PyTorch CUDA fragmentation errors

export PYTORCH_CUDA_ALLOC_CONF=max_split_size_mb:512

Set this before launching. Caps the maximum allocator split size, which reduces fragmentation when the KV cache pool grows and shrinks aggressively.

uv installs CPU torch on a GPU machine

Reported on GitHub: --torch-backend=auto can resolve to the CPU wheel even when CUDA is present on some uv versions. Workaround: explicitly pin with --torch-backend=cu130 (or whatever matches your driver).

Upgrade and uninstall

Upgrade is one command:

uv pip install -U vllm --torch-backend=auto

Read the changelog before jumping major versions – the v0.20 → v0.21 move shifted the default wheel to CUDA 13.0, which breaks setups pinned to CUDA 12.x.
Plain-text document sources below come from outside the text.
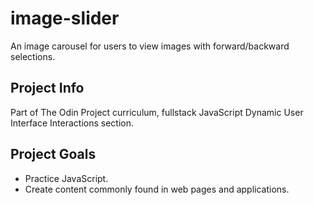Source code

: # image-slider

An image carousel for users to view images with forward/backward selections.

## Project Info

Part of The Odin Project curriculum, fullstack JavaScript Dynamic User Interface Interactions section.

## Project Goals

- Practice JavaScript.
- Create content commonly found in web pages and applications.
Uninstall:

uv pip uninstall vllm
rm -rf ~/.cache/huggingface # if you want the model cache gone too

The HuggingFace cache is the bigger disk hog – model weights stay there until you clear it.

FAQ

Is PagedAttention the same thing as FlashAttention?

No – different layers entirely. FlashAttention is a fused kernel that cuts HBM reads during the attention computation itself. PagedAttention manages where the KV cache lives in memory. vLLM runs both simultaneously: FlashAttention-2 or -3 handles the compute, PagedAttention handles the layout.
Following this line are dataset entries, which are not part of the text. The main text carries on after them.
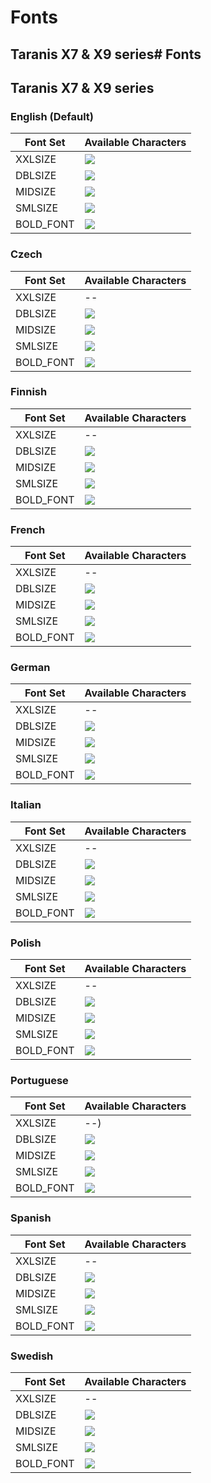 # Fonts

## Taranis X7 & X9 series# Fonts

## Taranis X7 & X9 series

### English (Default)

|Font Set|Available Characters|
|---|---|
|XXLSIZE |![](https://raw.githubusercontent.com/opentx/opentx/2.2/radio/src/fonts/std/font_22x38_num.png)|
|DBLSIZE |![](https://raw.githubusercontent.com/opentx/opentx/2.2/radio/src/fonts/std/font_10x14.png)|
|MIDSIZE |![](https://raw.githubusercontent.com/opentx/opentx/2.2/radio/src/fonts/std/font_08x10.png)|
|SMLSIZE |![](https://raw.githubusercontent.com/opentx/opentx/2.2/radio/src/fonts/std/font_04x06.png)|
|BOLD_FONT |![](https://raw.githubusercontent.com/opentx/opentx/2.2/radio/src/fonts/std/font_05x07_B_compressed.png)|

### Czech

|Font Set|Available Characters|
|---|---|
|XXLSIZE |--|
|DBLSIZE |![](https://raw.githubusercontent.com/opentx/opentx/2.2/radio/src/fonts/std/font_cz_10x14.png)|
|MIDSIZE |![](https://raw.githubusercontent.com/opentx/opentx/2.2/radio/src/fonts/std/font_cz_08x10.png)|
|SMLSIZE |![](https://raw.githubusercontent.com/opentx/opentx/2.2/radio/src/fonts/std/font_cz_04x06.png)|
|BOLD_FONT |![](https://raw.githubusercontent.com/opentx/opentx/2.2/radio/src/fonts/std/font_cz_05x07.png)|

### Finnish

|Font Set|Available Characters|
|---|---|
|XXLSIZE |--|
|DBLSIZE |![](https://raw.githubusercontent.com/opentx/opentx/2.2/radio/src/fonts/std/font_fi_10x14.png)|
|MIDSIZE |![](https://raw.githubusercontent.com/opentx/opentx/2.2/radio/src/fonts/std/font_fi_08x10.png)|
|SMLSIZE |![](https://raw.githubusercontent.com/opentx/opentx/2.2/radio/src/fonts/std/font_fi_04x06.png)|
|BOLD_FONT |![](https://raw.githubusercontent.com/opentx/opentx/2.2/radio/src/fonts/std/font_fi_05x07.png)|

### French

|Font Set|Available Characters|
|---|---|
|XXLSIZE |--|
|DBLSIZE |![](https://raw.githubusercontent.com/opentx/opentx/2.2/radio/src/fonts/std/font_fr_10x14.png)|
|MIDSIZE |![](https://raw.githubusercontent.com/opentx/opentx/2.2/radio/src/fonts/std/font_fr_08x10.png)|
|SMLSIZE |![](https://raw.githubusercontent.com/opentx/opentx/2.2/radio/src/fonts/std/font_fr_04x06.png)|
|BOLD_FONT |![](https://raw.githubusercontent.com/opentx/opentx/2.2/radio/src/fonts/std/font_fr_05x07.png)|

### German

|Font Set|Available Characters|
|---|---|
|XXLSIZE |--|
|DBLSIZE |![](https://raw.githubusercontent.com/opentx/opentx/2.2/radio/src/fonts/std/font_de_10x14.png)|
|MIDSIZE |![](https://raw.githubusercontent.com/opentx/opentx/2.2/radio/src/fonts/std/font_de_08x10.png)|
|SMLSIZE |![](https://raw.githubusercontent.com/opentx/opentx/2.2/radio/src/fonts/std/font_de_04x06.png)|
|BOLD_FONT |![](https://raw.githubusercontent.com/opentx/opentx/2.2/radio/src/fonts/std/font_de_05x07.png)|

### Italian

|Font Set|Available Characters|
|---|---|
|XXLSIZE |--|
|DBLSIZE |![](https://raw.githubusercontent.com/opentx/opentx/2.2/radio/src/fonts/std/font_it_10x14.png)|
|MIDSIZE |![](https://raw.githubusercontent.com/opentx/opentx/2.2/radio/src/fonts/std/font_it_08x10.png)|
|SMLSIZE |![](https://raw.githubusercontent.com/opentx/opentx/2.2/radio/src/fonts/std/font_it_04x06.png)|
|BOLD_FONT |![](https://raw.githubusercontent.com/opentx/opentx/2.2/radio/src/fonts/std/font_it_05x07.png)|

### Polish

|Font Set|Available Characters|
|---|---|
|XXLSIZE |--|
|DBLSIZE |![](https://raw.githubusercontent.com/opentx/opentx/2.2/radio/src/fonts/std/font_pl_10x14.png)|
|MIDSIZE |![](https://raw.githubusercontent.com/opentx/opentx/2.2/radio/src/fonts/std/font_pl_08x10.png)|
|SMLSIZE |![](https://raw.githubusercontent.com/opentx/opentx/2.2/radio/src/fonts/std/font_pl_04x06.png)|
|BOLD_FONT |![](https://raw.githubusercontent.com/opentx/opentx/2.2/radio/src/fonts/std/font_pl_05x07.png)|

### Portuguese

|Font Set|Available Characters|
|---|---|
|XXLSIZE |--)|
|DBLSIZE |![](https://raw.githubusercontent.com/opentx/opentx/2.2/radio/src/fonts/std/font_pt_10x14.png)|
|MIDSIZE |![](https://raw.githubusercontent.com/opentx/opentx/2.2/radio/src/fonts/std/font_pt_08x10.png)|
|SMLSIZE |![](https://raw.githubusercontent.com/opentx/opentx/2.2/radio/src/fonts/std/font_pt_04x06.png)|
|BOLD_FONT |![](https://raw.githubusercontent.com/opentx/opentx/2.2/radio/src/fonts/std/font_pt_05x07.png)|

### Spanish

|Font Set|Available Characters|
|---|---|
|XXLSIZE |--|
|DBLSIZE |![](https://raw.githubusercontent.com/opentx/opentx/2.2/radio/src/fonts/std/font_es_10x14.png)|
|MIDSIZE |![](https://raw.githubusercontent.com/opentx/opentx/2.2/radio/src/fonts/std/font_es_08x10.png)|
|SMLSIZE |![](https://raw.githubusercontent.com/opentx/opentx/2.2/radio/src/fonts/std/font_es_04x06.png)|
|BOLD_FONT |![](https://raw.githubusercontent.com/opentx/opentx/2.2/radio/src/fonts/std/font_es_05x07.png)|

### Swedish

|Font Set|Available Characters|
|---|---|
|XXLSIZE |--|
|DBLSIZE |![](https://raw.githubusercontent.com/opentx/opentx/2.2/radio/src/fonts/std/font_se_10x14.png)|
|MIDSIZE |![](https://raw.githubusercontent.com/opentx/opentx/2.2/radio/src/fonts/std/font_se_08x10.png)|
|SMLSIZE |![](https://raw.githubusercontent.com/opentx/opentx/2.2/radio/src/fonts/std/font_se_04x06.png)|
|BOLD_FONT |![](https://raw.githubusercontent.com/opentx/opentx/2.2/radio/src/fonts/std/font_se_05x07.png)|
Can I run vLLM without PagedAttention?

Not really – it’s baked into the engine. If you specifically want dynamic KV allocation without the non-contiguous virtual memory layout that PagedAttention creates, the vAttention paper (arXiv 2405.04437) argues for using CUDA’s low-level virtual memory APIs to keep the layout contiguous in virtual space while still allocating physical memory on demand. Research direction, not a drop-in alternative today.

What block size should I actually use?

Stick with 16 unless your profiler says otherwise. Here’s the tradeoff: larger blocks (32) mean fewer table lookups per token, which helps long-context workloads – but the last partial block per sequence wastes more memory. Smaller blocks (8) cut that internal fragmentation but pay it back in lookup cost. For most Llama- and Qwen-family models on production traffic with mixed sequence lengths, 16 is what the vLLM team tuned the kernels around. One exception: DeepSeek V3/R1 on ROCm AITER – hard-required at 1, as covered above.

Next step: spin up the install, then run benchmarks/benchmark_throughput.py from the vLLM repo against your actual prompt distribution. The defaults are good. Your traffic isn’t default.